■ Task instructions
Which lines have the string "file"? Copy all of them from the entries below.

______

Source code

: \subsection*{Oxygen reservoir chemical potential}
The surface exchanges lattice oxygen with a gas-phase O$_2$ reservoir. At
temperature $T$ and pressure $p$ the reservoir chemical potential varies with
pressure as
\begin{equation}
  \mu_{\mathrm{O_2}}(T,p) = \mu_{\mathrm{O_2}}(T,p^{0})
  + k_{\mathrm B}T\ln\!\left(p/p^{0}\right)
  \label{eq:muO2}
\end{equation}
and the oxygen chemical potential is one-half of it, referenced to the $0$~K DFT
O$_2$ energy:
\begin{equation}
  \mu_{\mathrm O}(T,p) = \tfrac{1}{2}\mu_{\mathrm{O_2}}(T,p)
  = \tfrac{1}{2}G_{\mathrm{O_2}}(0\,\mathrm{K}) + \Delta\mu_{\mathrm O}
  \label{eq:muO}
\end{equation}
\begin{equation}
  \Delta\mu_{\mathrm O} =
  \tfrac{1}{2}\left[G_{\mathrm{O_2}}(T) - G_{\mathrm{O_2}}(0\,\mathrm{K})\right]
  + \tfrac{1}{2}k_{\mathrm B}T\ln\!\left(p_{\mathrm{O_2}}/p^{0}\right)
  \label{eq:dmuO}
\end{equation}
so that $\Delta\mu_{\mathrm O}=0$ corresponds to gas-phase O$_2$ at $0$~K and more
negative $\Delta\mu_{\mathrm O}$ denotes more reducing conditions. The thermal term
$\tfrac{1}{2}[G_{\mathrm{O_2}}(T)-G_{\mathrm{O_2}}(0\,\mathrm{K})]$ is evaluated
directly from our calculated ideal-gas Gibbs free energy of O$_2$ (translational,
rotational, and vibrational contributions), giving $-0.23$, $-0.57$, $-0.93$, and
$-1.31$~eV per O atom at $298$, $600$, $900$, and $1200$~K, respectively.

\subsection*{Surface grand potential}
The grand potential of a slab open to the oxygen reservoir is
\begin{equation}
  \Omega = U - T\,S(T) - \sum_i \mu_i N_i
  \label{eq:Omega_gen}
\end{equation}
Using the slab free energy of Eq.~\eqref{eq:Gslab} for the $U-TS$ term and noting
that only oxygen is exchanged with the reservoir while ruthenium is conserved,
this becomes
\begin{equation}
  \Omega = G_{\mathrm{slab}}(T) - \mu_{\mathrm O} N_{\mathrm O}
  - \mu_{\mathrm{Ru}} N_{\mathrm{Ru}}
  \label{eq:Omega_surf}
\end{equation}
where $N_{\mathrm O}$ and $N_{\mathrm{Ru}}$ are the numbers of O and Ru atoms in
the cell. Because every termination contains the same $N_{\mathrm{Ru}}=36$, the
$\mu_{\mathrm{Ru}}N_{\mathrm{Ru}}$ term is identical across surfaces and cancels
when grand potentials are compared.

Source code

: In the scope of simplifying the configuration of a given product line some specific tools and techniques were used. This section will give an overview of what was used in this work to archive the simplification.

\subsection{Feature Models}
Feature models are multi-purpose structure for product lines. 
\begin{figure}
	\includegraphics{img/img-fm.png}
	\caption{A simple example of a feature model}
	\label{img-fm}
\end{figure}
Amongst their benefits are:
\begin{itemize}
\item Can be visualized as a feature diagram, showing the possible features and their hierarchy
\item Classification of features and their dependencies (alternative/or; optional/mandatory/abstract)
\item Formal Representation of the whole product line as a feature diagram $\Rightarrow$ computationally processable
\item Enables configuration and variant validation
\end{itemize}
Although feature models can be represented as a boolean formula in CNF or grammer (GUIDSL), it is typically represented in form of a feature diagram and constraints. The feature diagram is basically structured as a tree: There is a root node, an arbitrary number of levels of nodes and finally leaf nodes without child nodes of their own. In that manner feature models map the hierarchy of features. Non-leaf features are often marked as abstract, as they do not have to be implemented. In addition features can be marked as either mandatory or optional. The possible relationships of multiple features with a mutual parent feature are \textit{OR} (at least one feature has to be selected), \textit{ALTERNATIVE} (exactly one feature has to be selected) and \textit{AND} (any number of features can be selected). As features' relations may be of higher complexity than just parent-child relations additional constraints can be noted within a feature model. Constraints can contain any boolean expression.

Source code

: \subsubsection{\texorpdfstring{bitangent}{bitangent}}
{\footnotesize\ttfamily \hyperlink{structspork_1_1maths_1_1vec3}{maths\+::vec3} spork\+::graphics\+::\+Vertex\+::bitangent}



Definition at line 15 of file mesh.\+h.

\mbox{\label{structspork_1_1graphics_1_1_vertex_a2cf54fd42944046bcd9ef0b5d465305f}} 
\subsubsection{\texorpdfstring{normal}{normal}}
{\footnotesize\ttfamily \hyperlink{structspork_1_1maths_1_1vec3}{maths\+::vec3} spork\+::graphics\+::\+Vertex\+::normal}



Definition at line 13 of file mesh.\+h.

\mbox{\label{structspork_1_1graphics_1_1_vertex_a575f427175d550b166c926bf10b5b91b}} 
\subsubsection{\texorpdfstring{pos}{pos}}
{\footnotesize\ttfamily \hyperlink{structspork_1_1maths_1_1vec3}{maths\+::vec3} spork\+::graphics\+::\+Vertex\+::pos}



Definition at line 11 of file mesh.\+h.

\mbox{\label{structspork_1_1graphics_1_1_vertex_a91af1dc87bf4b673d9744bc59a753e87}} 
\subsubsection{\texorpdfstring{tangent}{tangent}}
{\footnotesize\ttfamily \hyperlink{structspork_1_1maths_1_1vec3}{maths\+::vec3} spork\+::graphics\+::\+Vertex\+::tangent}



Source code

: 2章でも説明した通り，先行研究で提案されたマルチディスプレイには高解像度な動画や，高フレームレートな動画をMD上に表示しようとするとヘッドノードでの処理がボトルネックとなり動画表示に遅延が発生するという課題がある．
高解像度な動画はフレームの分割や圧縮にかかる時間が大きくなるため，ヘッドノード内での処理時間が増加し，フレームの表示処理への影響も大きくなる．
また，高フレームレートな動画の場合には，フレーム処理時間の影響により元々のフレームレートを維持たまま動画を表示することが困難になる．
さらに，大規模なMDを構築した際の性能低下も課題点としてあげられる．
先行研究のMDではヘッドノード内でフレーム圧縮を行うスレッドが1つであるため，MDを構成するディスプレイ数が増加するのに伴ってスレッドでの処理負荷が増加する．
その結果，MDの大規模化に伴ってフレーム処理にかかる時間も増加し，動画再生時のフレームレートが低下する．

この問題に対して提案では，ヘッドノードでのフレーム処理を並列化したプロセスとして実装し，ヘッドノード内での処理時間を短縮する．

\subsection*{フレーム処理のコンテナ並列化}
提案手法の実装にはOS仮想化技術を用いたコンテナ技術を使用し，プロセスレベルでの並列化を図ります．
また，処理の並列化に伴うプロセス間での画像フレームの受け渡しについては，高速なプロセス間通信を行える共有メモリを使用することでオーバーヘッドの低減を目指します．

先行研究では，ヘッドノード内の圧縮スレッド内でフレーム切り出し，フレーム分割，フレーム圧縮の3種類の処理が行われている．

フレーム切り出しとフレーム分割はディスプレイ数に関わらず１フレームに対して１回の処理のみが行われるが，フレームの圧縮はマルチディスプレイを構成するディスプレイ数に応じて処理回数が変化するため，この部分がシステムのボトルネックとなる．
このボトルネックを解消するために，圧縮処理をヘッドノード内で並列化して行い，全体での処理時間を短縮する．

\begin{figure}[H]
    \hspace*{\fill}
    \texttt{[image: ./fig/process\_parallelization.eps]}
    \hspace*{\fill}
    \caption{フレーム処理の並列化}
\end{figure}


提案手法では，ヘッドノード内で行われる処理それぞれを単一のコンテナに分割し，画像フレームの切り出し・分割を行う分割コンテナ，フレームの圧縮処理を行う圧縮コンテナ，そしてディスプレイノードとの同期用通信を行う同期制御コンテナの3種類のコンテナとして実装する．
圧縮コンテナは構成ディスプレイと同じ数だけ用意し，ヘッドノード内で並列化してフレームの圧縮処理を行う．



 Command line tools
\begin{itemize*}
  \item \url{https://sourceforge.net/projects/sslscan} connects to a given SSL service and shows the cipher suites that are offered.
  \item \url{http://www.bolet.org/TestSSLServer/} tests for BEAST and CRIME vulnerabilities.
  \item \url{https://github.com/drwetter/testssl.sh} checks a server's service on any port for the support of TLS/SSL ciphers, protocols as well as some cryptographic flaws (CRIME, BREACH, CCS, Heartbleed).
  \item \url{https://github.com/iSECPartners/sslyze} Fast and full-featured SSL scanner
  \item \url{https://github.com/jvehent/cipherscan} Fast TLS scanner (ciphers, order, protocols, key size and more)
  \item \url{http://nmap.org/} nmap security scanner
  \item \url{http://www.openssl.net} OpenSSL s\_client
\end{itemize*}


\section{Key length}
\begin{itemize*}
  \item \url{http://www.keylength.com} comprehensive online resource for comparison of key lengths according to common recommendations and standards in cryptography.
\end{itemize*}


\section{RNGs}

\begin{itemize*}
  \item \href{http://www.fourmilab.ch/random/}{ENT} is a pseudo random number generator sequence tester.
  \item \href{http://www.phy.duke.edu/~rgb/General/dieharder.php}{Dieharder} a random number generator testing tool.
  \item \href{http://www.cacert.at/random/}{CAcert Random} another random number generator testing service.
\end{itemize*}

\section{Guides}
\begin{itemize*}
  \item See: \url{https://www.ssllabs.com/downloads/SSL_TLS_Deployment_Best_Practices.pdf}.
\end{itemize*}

______

■ Written reply
Definition at line 15 of file mesh.\+h.
Definition at line 13 of file mesh.\+h.
Definition at line 11 of file mesh.\+h.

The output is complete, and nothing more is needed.